[Opening Dataset records section]

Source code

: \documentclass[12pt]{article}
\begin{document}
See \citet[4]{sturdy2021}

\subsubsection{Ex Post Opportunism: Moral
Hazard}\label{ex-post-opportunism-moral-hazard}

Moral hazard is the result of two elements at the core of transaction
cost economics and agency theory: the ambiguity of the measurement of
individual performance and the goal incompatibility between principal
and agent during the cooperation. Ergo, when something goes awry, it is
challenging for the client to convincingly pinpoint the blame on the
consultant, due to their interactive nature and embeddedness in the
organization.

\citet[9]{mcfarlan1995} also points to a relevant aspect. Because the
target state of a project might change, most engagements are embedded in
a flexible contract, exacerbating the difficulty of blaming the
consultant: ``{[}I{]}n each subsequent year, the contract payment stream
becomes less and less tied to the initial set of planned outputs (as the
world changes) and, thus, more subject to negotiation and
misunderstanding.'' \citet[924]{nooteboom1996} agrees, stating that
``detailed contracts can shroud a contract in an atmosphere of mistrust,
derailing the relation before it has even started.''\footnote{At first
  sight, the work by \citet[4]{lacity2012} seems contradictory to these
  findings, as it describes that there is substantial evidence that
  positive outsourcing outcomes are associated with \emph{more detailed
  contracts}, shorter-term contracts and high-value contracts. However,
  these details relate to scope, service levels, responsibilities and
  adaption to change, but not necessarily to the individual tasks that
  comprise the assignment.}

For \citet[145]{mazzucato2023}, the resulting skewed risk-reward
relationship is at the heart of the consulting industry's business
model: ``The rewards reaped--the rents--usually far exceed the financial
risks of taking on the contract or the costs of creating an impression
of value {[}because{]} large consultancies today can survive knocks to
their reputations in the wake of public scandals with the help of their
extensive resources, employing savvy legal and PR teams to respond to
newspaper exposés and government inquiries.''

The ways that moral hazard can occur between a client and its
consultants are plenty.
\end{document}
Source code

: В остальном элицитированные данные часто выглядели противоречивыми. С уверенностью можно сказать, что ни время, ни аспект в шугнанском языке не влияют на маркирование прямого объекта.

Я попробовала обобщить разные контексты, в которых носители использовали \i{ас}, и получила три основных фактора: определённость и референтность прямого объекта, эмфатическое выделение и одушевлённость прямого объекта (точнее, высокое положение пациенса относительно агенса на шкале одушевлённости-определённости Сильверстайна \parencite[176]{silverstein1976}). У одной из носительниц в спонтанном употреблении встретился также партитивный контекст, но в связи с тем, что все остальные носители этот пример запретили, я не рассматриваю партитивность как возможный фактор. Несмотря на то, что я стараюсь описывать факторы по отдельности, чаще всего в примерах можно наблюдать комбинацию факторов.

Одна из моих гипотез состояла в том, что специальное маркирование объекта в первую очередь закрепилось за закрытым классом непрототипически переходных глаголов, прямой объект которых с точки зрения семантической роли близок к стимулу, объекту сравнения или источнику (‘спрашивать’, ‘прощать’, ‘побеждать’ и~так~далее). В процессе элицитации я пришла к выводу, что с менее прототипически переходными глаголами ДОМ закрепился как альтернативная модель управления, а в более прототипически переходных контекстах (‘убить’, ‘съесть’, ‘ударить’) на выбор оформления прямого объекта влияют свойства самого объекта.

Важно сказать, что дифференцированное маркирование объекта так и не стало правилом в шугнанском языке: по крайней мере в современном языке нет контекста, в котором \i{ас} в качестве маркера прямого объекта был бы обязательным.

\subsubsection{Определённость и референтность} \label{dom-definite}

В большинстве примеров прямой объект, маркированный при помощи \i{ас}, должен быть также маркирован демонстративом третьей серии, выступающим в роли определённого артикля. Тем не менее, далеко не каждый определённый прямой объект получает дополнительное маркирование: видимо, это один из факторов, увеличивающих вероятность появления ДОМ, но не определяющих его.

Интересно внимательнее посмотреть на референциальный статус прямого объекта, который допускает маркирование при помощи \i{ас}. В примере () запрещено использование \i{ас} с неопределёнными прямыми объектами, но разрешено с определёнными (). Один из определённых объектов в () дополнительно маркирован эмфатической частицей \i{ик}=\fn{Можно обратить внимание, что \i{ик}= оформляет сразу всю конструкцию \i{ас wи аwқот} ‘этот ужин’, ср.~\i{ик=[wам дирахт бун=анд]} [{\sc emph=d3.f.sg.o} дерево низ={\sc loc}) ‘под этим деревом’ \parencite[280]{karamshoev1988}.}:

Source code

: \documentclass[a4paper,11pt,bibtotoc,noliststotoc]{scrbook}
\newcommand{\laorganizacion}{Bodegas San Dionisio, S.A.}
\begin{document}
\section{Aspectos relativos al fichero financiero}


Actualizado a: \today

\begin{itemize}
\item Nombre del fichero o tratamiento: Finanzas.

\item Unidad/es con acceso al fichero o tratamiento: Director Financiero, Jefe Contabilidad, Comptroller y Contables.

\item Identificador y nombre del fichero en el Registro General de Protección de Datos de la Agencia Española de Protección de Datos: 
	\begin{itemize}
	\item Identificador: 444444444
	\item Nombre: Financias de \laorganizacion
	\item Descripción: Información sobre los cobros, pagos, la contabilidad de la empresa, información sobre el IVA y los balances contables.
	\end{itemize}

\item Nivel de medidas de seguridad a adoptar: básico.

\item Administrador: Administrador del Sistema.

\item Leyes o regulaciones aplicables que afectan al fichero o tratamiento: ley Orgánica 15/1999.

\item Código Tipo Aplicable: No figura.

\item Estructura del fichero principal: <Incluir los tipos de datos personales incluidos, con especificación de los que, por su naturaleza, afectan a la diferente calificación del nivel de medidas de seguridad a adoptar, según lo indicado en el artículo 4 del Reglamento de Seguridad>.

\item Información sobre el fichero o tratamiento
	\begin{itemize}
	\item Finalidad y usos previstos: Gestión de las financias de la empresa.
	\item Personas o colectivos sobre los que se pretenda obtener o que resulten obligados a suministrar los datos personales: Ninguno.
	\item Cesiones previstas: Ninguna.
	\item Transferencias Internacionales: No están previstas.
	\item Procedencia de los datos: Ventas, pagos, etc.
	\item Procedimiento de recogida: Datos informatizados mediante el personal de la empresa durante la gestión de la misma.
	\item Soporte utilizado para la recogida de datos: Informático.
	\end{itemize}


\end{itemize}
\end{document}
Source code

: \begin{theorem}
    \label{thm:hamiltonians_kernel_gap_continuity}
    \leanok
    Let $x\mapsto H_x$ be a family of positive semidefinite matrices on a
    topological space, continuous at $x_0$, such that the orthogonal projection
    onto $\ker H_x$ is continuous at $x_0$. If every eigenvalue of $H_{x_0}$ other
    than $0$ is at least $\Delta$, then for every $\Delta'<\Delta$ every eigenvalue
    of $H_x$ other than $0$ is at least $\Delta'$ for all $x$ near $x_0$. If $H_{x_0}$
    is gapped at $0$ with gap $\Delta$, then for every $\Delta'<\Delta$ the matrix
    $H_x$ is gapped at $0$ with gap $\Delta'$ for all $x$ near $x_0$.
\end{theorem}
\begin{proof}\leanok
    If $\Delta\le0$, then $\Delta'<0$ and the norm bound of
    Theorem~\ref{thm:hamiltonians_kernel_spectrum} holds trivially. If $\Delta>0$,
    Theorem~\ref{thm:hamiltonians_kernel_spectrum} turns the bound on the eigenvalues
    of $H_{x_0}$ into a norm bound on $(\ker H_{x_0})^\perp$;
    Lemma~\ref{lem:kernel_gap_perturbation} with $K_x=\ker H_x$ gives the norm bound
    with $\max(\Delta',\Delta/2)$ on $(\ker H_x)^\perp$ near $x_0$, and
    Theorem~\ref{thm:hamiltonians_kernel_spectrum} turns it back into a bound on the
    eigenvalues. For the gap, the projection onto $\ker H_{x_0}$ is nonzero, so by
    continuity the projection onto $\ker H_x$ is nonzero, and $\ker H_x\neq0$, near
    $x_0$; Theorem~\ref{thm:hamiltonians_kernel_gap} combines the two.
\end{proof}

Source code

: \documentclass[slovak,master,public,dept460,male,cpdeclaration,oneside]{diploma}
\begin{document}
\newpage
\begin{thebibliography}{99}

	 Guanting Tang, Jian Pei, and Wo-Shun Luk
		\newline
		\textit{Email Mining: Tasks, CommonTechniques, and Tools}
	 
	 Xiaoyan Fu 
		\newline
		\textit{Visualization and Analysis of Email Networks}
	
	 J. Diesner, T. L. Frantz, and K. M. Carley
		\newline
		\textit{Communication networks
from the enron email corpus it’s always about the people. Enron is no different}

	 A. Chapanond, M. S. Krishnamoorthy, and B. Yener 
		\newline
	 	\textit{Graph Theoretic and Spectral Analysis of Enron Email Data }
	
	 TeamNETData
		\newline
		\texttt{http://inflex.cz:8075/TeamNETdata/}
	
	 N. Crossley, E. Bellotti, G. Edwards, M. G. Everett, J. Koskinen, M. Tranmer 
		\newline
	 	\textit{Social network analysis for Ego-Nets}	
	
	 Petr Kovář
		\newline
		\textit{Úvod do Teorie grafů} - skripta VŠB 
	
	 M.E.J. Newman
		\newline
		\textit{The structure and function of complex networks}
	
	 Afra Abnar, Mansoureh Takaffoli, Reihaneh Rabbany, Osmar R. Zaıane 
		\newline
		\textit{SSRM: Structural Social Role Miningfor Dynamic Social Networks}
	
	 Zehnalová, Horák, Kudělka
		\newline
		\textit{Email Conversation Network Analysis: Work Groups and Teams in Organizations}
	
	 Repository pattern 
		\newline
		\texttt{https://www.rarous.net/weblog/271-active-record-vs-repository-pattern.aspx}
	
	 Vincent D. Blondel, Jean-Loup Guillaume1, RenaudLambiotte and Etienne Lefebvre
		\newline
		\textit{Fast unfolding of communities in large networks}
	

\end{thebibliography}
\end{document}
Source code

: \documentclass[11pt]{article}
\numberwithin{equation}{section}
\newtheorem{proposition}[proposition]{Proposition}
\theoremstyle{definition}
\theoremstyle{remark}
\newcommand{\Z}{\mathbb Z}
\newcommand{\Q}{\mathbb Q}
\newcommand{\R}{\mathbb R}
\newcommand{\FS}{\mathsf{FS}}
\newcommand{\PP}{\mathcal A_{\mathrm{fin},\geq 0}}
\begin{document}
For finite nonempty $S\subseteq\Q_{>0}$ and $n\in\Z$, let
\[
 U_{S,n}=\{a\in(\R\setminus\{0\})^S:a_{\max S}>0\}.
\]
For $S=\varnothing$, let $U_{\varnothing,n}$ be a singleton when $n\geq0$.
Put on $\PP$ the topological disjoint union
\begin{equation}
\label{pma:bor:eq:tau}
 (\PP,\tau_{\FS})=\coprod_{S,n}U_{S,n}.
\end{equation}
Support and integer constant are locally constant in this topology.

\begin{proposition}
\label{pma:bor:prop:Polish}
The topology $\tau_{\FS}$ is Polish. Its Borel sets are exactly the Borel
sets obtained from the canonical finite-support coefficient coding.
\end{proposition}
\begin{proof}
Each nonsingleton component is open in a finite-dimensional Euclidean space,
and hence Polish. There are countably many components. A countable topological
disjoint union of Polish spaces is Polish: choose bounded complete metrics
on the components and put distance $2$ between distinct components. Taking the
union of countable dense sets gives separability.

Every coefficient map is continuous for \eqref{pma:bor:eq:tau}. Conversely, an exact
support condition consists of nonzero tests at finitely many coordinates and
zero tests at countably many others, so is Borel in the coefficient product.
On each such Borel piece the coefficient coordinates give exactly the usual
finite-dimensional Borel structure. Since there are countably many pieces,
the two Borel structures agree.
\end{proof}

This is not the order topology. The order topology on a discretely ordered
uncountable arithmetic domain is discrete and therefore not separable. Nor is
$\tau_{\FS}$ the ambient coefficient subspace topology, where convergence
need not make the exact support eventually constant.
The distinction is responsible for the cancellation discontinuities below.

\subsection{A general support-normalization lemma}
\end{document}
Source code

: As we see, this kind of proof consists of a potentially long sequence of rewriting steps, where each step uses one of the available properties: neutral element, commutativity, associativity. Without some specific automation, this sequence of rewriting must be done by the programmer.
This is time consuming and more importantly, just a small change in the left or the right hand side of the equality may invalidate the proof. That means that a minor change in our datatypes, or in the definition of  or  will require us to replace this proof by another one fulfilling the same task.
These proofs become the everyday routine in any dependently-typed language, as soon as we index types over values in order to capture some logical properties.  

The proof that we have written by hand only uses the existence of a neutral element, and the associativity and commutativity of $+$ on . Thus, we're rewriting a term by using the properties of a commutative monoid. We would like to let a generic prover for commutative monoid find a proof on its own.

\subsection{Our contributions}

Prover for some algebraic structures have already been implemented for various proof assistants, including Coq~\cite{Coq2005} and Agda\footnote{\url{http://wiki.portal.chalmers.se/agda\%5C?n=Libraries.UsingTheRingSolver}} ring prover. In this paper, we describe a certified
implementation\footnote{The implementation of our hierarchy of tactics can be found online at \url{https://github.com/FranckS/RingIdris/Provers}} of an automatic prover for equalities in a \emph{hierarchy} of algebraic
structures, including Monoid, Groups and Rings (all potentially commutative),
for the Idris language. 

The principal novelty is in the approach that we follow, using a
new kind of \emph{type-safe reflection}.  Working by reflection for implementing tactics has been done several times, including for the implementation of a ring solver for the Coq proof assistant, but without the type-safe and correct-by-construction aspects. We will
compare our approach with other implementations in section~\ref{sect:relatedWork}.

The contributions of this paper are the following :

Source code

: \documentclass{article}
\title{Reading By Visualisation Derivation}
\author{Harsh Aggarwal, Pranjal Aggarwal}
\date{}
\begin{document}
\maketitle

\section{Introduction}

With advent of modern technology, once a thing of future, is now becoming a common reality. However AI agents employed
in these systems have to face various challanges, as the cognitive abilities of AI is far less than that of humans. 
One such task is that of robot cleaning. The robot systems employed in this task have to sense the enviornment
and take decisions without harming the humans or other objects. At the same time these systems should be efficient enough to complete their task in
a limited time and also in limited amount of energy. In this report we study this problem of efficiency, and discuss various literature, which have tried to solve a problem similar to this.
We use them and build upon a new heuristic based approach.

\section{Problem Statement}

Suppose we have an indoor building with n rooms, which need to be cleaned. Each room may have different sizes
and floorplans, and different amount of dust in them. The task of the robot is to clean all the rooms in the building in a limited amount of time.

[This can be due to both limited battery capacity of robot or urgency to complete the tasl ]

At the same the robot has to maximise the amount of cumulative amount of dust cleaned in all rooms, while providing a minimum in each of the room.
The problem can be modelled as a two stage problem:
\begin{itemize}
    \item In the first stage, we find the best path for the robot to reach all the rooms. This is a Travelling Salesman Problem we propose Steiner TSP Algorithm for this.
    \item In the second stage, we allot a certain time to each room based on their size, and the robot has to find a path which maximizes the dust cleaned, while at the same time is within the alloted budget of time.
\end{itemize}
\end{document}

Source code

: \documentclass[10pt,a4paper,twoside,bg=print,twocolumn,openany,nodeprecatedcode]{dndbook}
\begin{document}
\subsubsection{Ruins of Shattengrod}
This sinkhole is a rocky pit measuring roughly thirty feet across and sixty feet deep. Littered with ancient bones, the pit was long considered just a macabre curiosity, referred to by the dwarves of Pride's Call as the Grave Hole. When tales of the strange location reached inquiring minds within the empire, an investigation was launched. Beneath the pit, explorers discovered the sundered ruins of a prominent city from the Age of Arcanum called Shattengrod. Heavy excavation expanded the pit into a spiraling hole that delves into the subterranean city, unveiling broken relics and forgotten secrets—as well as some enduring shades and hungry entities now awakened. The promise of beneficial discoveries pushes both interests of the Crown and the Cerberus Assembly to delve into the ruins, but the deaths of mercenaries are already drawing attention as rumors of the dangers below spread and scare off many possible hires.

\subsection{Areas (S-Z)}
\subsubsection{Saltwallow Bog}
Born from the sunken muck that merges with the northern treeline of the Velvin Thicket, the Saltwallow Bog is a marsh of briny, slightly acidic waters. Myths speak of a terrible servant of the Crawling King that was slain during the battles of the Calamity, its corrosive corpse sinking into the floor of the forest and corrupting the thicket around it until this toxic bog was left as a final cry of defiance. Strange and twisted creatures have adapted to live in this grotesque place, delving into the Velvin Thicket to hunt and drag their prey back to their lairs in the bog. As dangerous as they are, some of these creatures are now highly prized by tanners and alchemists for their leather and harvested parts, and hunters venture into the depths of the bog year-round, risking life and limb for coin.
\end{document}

[Closing Dataset records section]

## Action item
Stopping at the line containing "newspaper exposés and government inquiries.''", please repeat exactly every line from the very start of the entries, that line included, and nothing more.

## Answer
Source code

: \documentclass[12pt]{article}
\begin{document}
See \citet[4]{sturdy2021}

\subsubsection{Ex Post Opportunism: Moral
Hazard}\label{ex-post-opportunism-moral-hazard}

Moral hazard is the result of two elements at the core of transaction
cost economics and agency theory: the ambiguity of the measurement of
individual performance and the goal incompatibility between principal
and agent during the cooperation. Ergo, when something goes awry, it is
challenging for the client to convincingly pinpoint the blame on the
consultant, due to their interactive nature and embeddedness in the
organization.

\citet[9]{mcfarlan1995} also points to a relevant aspect. Because the
target state of a project might change, most engagements are embedded in
a flexible contract, exacerbating the difficulty of blaming the
consultant: ``{[}I{]}n each subsequent year, the contract payment stream
becomes less and less tied to the initial set of planned outputs (as the
world changes) and, thus, more subject to negotiation and
misunderstanding.'' \citet[924]{nooteboom1996} agrees, stating that
``detailed contracts can shroud a contract in an atmosphere of mistrust,
derailing the relation before it has even started.''\footnote{At first
  sight, the work by \citet[4]{lacity2012} seems contradictory to these
  findings, as it describes that there is substantial evidence that
  positive outsourcing outcomes are associated with \emph{more detailed
  contracts}, shorter-term contracts and high-value contracts. However,
  these details relate to scope, service levels, responsibilities and
  adaption to change, but not necessarily to the individual tasks that
  comprise the assignment.}

For \citet[145]{mazzucato2023}, the resulting skewed risk-reward
relationship is at the heart of the consulting industry's business
model: ``The rewards reaped--the rents--usually far exceed the financial
risks of taking on the contract or the costs of creating an impression
of value {[}because{]} large consultancies today can survive knocks to
their reputations in the wake of public scandals with the help of their
extensive resources, employing savvy legal and PR teams to respond to
newspaper exposés and government inquiries.''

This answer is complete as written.